Linux kernel – check the kernel options enabled during kernel compilation.

You might want to know whether a certain kernel option was enabled or not when your kernel was built, say if Symmetric multiprocessing (SMP) was enabled, or if KVM was compiled directly into the kernel or just as a loadable module.
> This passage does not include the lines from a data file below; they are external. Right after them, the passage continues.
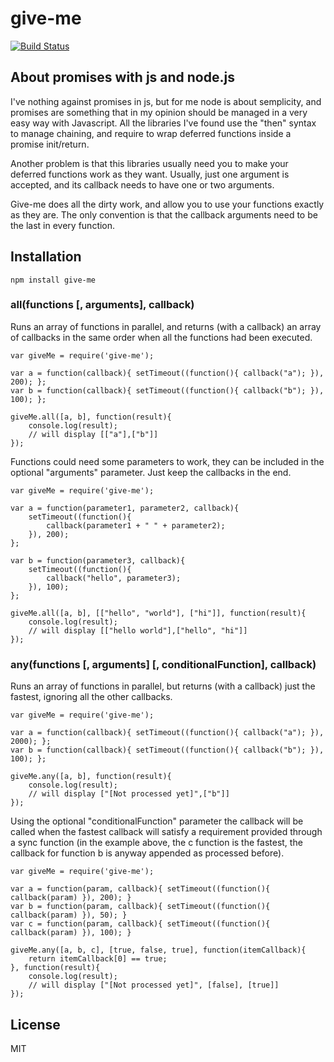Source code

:give-me
=============
[![Build Status](https://secure.travis-ci.org/matteofigus/give-me.png?branch=master)](http://travis-ci.org/matteofigus/give-me)

## About promises with js and node.js

I've nothing against promises in js, but for me node is about semplicity, and promises are something that in my opinion should be managed in a very easy way with Javascript. All the libraries I've found use the "then" syntax to manage chaining, and require to wrap deferred functions inside a promise init/return.

Another problem is that this libraries usually need you to make your deferred functions work as they want. Usually, just one argument is accepted, and its callback needs to have one or two arguments.

Give-me does all the dirty work, and allow you to use your functions exactly as they are. The only convention is that the callback arguments need to be the last in every function.

## Installation

	npm install give-me

### all(functions [, arguments], callback)

Runs an array of functions in parallel, and returns (with a callback) an array of callbacks in the same order when all the functions had been executed.

	var giveMe = require('give-me');

	var a = function(callback){ setTimeout((function(){ callback("a"); }), 200); };
	var b = function(callback){ setTimeout((function(){ callback("b"); }), 100); };

	giveMe.all([a, b], function(result){
		console.log(result);
		// will display [["a"],["b"]]
	});

Functions could need some parameters to work, they can be included in the optional "arguments" parameter. Just keep the callbacks in the end.

	var giveMe = require('give-me');

	var a = function(parameter1, parameter2, callback){ 
		setTimeout((function(){ 
			callback(parameter1 + " " + parameter2);
		}), 200); 
	};

	var b = function(parameter3, callback){ 
		setTimeout((function(){ 
			callback("hello", parameter3);
		}), 100); 
	};

	giveMe.all([a, b], [["hello", "world"], ["hi"]], function(result){
		console.log(result);
		// will display [["hello world"],["hello", "hi"]]
	});


### any(functions [, arguments] [, conditionalFunction], callback)
	
Runs an array of functions in parallel, but returns (with a callback) just the fastest, ignoring all the other callbacks.

	var giveMe = require('give-me');
  
    var a = function(callback){ setTimeout((function(){ callback("a"); }), 2000); };
    var b = function(callback){ setTimeout((function(){ callback("b"); }), 100); };

    giveMe.any([a, b], function(result){
    	console.log(result);
    	// will display ["[Not processed yet]",["b"]]
    });

	
Using the optional "conditionalFunction" parameter the callback will be called when the fastest callback will satisfy a requirement provided through a sync function (in the example above, the c function is the fastest, the callback for function b is anyway appended as processed before).

	var giveMe = require('give-me');
  
    var a = function(param, callback){ setTimeout((function(){ callback(param) }), 200); }
    var b = function(param, callback){ setTimeout((function(){ callback(param) }), 50); }
    var c = function(param, callback){ setTimeout((function(){ callback(param) }), 100); }

    giveMe.any([a, b, c], [true, false, true], function(itemCallback){
    	return itemCallback[0] == true;
    }, function(result){
    	console.log(result);
    	// will display ["[Not processed yet]", [false], [true]]
    });

## License

MIT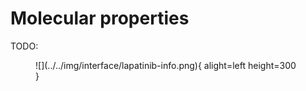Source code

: # Molecular properties

TODO:

<figure markdown>
![](../../img/interface/lapatinib-info.png){ alight=left height=300 }
</figure>
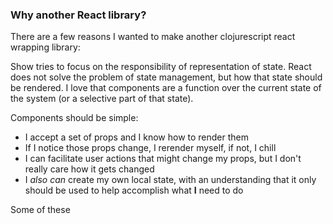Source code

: ### Why another React library?

There are a few reasons I wanted to make another clojurescript react wrapping library:

Show tries to focus on the responsibility of representation of state. React does not solve the problem of state management, but how that state should be rendered. I love that components are a function over the current state of the system (or a selective part of that state). 

Components should be simple: 

- I accept a set of props and I know how to render them
- If I notice those props change, I rerender myself, if not, I chill
- I can facilitate user actions that might change my props, but I don't really care how it gets changed
- I _also can_ create my own local state, with an understanding that it only should be used to help accomplish what __I__ need to do

Some of these 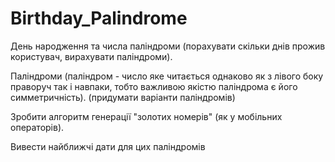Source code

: # Birthday_Palindrome

День народження та числа паліндроми (порахувати скільки днів прожив користувач, вирахувати паліндроми).

Паліндроми (паліндром - число яке читається однаково як з лівого боку праворуч так і навпаки, тобто важливою якістю паліндрома є його симметричність).
(придумати варіанти паліндромів)

Зробити алгоритм генерації "золотих номерів" (як у мобільних операторів).

Вивести найближчі дати для цих паліндромів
To answer this, you can look at the /boot/config-$(uname -r) file.

To find out if SMP is enabled in your system for instance, search for all SMP keywords in the kernel configuration –

daniel@linubuvma:~$ grep SMP /boot/config-$(uname -r)
CONFIG_X86_64_SMP=y
CONFIG_GENERIC_SMP_IDLE_THREAD=y
CONFIG_SMP=y
# CONFIG_X86_VSMP is not set
# CONFIG_MAXSMP is not set
CONFIG_PM_SLEEP_SMP=y
CONFIG_SCSI_SAS_HOST_SMP=y
CONFIG_VIDEO_VP27SMPX=m

The ‘CONFIG_SMP=y’ setting indicates that the SMP module was compiled directly in the kernel, it is part of the monolithic kernel.

If your kernel was built with ‘CONFIG_IKCONFIG_PROC’, then the /proc/config.gz will contain the .config file the Linux kernel was compiled with.

daniel@linubuvma:~$ grep CONFIG_IKCONFIG_PROC  /boot/config-$(uname -r)
daniel@linubuvma:~$
daniel@linubuvma:~$ ls /proc/config.gz
ls: cannot access /proc/config.gz: No such file or directory

In my case, the kernel was not built with ‘CONFIG_IKCONFIG_PROC’.